** Your task **
Only an exact repetition of the entries will do.

** Data records **

+---+

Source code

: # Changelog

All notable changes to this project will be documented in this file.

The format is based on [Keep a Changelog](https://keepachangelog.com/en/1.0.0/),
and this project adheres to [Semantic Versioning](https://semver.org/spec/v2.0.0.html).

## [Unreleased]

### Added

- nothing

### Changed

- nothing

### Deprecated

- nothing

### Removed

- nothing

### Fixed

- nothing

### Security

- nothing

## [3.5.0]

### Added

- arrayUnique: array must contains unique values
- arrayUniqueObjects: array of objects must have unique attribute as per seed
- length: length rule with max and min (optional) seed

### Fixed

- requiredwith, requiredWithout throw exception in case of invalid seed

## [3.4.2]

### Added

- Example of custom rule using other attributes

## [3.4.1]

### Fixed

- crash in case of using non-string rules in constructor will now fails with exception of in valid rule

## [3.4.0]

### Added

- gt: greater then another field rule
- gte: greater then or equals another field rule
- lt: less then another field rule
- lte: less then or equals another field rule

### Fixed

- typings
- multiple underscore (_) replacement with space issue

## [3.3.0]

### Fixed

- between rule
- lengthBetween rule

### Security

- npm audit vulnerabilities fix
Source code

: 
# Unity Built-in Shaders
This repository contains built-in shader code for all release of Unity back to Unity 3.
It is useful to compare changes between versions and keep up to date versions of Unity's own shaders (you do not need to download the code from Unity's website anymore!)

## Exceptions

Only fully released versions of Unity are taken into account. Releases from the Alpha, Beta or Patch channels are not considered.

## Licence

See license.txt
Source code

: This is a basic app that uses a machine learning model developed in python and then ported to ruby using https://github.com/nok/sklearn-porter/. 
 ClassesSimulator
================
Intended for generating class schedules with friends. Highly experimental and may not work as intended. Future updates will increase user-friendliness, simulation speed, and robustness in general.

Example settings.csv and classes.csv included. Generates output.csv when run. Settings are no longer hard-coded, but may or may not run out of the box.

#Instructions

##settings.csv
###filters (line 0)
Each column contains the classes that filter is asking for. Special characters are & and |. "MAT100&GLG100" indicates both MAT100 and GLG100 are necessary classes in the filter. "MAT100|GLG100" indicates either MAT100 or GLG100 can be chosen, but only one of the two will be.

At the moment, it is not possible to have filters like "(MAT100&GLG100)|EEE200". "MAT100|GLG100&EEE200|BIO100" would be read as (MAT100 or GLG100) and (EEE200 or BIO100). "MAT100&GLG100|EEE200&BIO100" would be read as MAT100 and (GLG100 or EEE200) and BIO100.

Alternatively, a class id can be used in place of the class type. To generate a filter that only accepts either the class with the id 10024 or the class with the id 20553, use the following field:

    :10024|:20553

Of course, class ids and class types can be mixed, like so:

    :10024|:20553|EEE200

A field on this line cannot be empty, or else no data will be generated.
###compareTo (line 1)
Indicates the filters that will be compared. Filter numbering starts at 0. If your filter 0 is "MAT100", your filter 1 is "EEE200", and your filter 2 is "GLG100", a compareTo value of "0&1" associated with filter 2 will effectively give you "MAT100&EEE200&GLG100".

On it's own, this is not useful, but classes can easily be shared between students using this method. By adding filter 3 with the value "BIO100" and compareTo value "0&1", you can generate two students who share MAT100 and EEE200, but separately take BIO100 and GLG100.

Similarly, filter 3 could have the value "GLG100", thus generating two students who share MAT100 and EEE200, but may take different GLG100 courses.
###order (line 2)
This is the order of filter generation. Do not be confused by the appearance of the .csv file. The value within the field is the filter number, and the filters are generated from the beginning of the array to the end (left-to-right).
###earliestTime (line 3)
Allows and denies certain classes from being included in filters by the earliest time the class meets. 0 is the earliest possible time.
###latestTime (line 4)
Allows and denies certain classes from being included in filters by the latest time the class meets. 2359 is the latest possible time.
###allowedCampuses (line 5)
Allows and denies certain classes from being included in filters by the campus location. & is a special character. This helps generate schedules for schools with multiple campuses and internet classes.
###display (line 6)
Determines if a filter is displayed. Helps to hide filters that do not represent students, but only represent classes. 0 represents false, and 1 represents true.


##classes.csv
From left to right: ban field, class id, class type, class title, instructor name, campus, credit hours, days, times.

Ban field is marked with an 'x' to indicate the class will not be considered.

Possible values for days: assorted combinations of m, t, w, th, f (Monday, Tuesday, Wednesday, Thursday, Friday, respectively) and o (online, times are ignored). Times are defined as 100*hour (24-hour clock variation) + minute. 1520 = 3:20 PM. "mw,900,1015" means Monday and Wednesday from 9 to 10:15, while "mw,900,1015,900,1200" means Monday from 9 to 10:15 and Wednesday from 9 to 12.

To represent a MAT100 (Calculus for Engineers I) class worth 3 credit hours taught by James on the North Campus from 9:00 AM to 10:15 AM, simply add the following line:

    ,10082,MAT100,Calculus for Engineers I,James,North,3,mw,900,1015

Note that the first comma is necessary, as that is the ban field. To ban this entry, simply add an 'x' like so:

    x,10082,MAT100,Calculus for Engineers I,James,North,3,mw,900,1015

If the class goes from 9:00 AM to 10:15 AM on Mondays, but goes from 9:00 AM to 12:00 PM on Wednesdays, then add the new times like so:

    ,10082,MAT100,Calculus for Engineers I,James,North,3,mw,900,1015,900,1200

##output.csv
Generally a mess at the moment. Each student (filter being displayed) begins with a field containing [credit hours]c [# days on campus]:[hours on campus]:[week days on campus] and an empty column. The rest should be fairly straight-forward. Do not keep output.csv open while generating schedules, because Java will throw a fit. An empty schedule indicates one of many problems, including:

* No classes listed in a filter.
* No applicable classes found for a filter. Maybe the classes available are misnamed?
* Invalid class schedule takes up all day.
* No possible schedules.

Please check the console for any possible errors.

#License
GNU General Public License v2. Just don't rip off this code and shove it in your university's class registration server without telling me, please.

+---+

** Completed exercise **
Source code

: # Changelog

All notable changes to this project will be documented in this file.

The format is based on [Keep a Changelog](https://keepachangelog.com/en/1.0.0/),
and this project adheres to [Semantic Versioning](https://semver.org/spec/v2.0.0.html).

## [Unreleased]

### Added

- nothing

### Changed

- nothing

### Deprecated

- nothing

### Removed

- nothing

### Fixed

- nothing

### Security

- nothing

## [3.5.0]

### Added

- arrayUnique: array must contains unique values
- arrayUniqueObjects: array of objects must have unique attribute as per seed
- length: length rule with max and min (optional) seed

### Fixed

- requiredwith, requiredWithout throw exception in case of invalid seed

## [3.4.2]

### Added

- Example of custom rule using other attributes

## [3.4.1]

### Fixed

- crash in case of using non-string rules in constructor will now fails with exception of in valid rule

## [3.4.0]

### Added

- gt: greater then another field rule
- gte: greater then or equals another field rule
- lt: less then another field rule
- lte: less then or equals another field rule

### Fixed

- typings
- multiple underscore (_) replacement with space issue

## [3.3.0]

### Fixed

- between rule
- lengthBetween rule

### Security

- npm audit vulnerabilities fix
Source code

: 
# Unity Built-in Shaders
This repository contains built-in shader code for all release of Unity back to Unity 3.
It is useful to compare changes between versions and keep up to date versions of Unity's own shaders (you do not need to download the code from Unity's website anymore!)

## Exceptions

Only fully released versions of Unity are taken into account. Releases from the Alpha, Beta or Patch channels are not considered.

## Licence

See license.txt
Source code

: This is a basic app that uses a machine learning model developed in python and then ported to ruby using https://github.com/nok/sklearn-porter/. 
 ClassesSimulator
================
Intended for generating class schedules with friends. Highly experimental and may not work as intended. Future updates will increase user-friendliness, simulation speed, and robustness in general.

Example settings.csv and classes.csv included. Generates output.csv when run. Settings are no longer hard-coded, but may or may not run out of the box.

#Instructions

##settings.csv
###filters (line 0)
Each column contains the classes that filter is asking for. Special characters are & and |. "MAT100&GLG100" indicates both MAT100 and GLG100 are necessary classes in the filter. "MAT100|GLG100" indicates either MAT100 or GLG100 can be chosen, but only one of the two will be.

At the moment, it is not possible to have filters like "(MAT100&GLG100)|EEE200". "MAT100|GLG100&EEE200|BIO100" would be read as (MAT100 or GLG100) and (EEE200 or BIO100). "MAT100&GLG100|EEE200&BIO100" would be read as MAT100 and (GLG100 or EEE200) and BIO100.

Alternatively, a class id can be used in place of the class type. To generate a filter that only accepts either the class with the id 10024 or the class with the id 20553, use the following field:

    :10024|:20553

Of course, class ids and class types can be mixed, like so:

    :10024|:20553|EEE200

A field on this line cannot be empty, or else no data will be generated.
###compareTo (line 1)
Indicates the filters that will be compared. Filter numbering starts at 0. If your filter 0 is "MAT100", your filter 1 is "EEE200", and your filter 2 is "GLG100", a compareTo value of "0&1" associated with filter 2 will effectively give you "MAT100&EEE200&GLG100".

On it's own, this is not useful, but classes can easily be shared between students using this method. By adding filter 3 with the value "BIO100" and compareTo value "0&1", you can generate two students who share MAT100 and EEE200, but separately take BIO100 and GLG100.

Similarly, filter 3 could have the value "GLG100", thus generating two students who share MAT100 and EEE200, but may take different GLG100 courses.
###order (line 2)
This is the order of filter generation. Do not be confused by the appearance of the .csv file. The value within the field is the filter number, and the filters are generated from the beginning of the array to the end (left-to-right).
###earliestTime (line 3)
Allows and denies certain classes from being included in filters by the earliest time the class meets. 0 is the earliest possible time.
###latestTime (line 4)
Allows and denies certain classes from being included in filters by the latest time the class meets. 2359 is the latest possible time.
###allowedCampuses (line 5)
Allows and denies certain classes from being included in filters by the campus location. & is a special character. This helps generate schedules for schools with multiple campuses and internet classes.
###display (line 6)
Determines if a filter is displayed. Helps to hide filters that do not represent students, but only represent classes. 0 represents false, and 1 represents true.


##classes.csv
From left to right: ban field, class id, class type, class title, instructor name, campus, credit hours, days, times.

Ban field is marked with an 'x' to indicate the class will not be considered.

Possible values for days: assorted combinations of m, t, w, th, f (Monday, Tuesday, Wednesday, Thursday, Friday, respectively) and o (online, times are ignored). Times are defined as 100*hour (24-hour clock variation) + minute. 1520 = 3:20 PM. "mw,900,1015" means Monday and Wednesday from 9 to 10:15, while "mw,900,1015,900,1200" means Monday from 9 to 10:15 and Wednesday from 9 to 12.

To represent a MAT100 (Calculus for Engineers I) class worth 3 credit hours taught by James on the North Campus from 9:00 AM to 10:15 AM, simply add the following line:

    ,10082,MAT100,Calculus for Engineers I,James,North,3,mw,900,1015

Note that the first comma is necessary, as that is the ban field. To ban this entry, simply add an 'x' like so:

    x,10082,MAT100,Calculus for Engineers I,James,North,3,mw,900,1015

If the class goes from 9:00 AM to 10:15 AM on Mondays, but goes from 9:00 AM to 12:00 PM on Wednesdays, then add the new times like so:

    ,10082,MAT100,Calculus for Engineers I,James,North,3,mw,900,1015,900,1200

##output.csv
Generally a mess at the moment. Each student (filter being displayed) begins with a field containing [credit hours]c [# days on campus]:[hours on campus]:[week days on campus] and an empty column. The rest should be fairly straight-forward. Do not keep output.csv open while generating schedules, because Java will throw a fit. An empty schedule indicates one of many problems, including:

* No classes listed in a filter.
* No applicable classes found for a filter. Maybe the classes available are misnamed?
* Invalid class schedule takes up all day.
* No possible schedules.

Please check the console for any possible errors.

#License
GNU General Public License v2. Just don't rip off this code and shove it in your university's class registration server without telling me, please.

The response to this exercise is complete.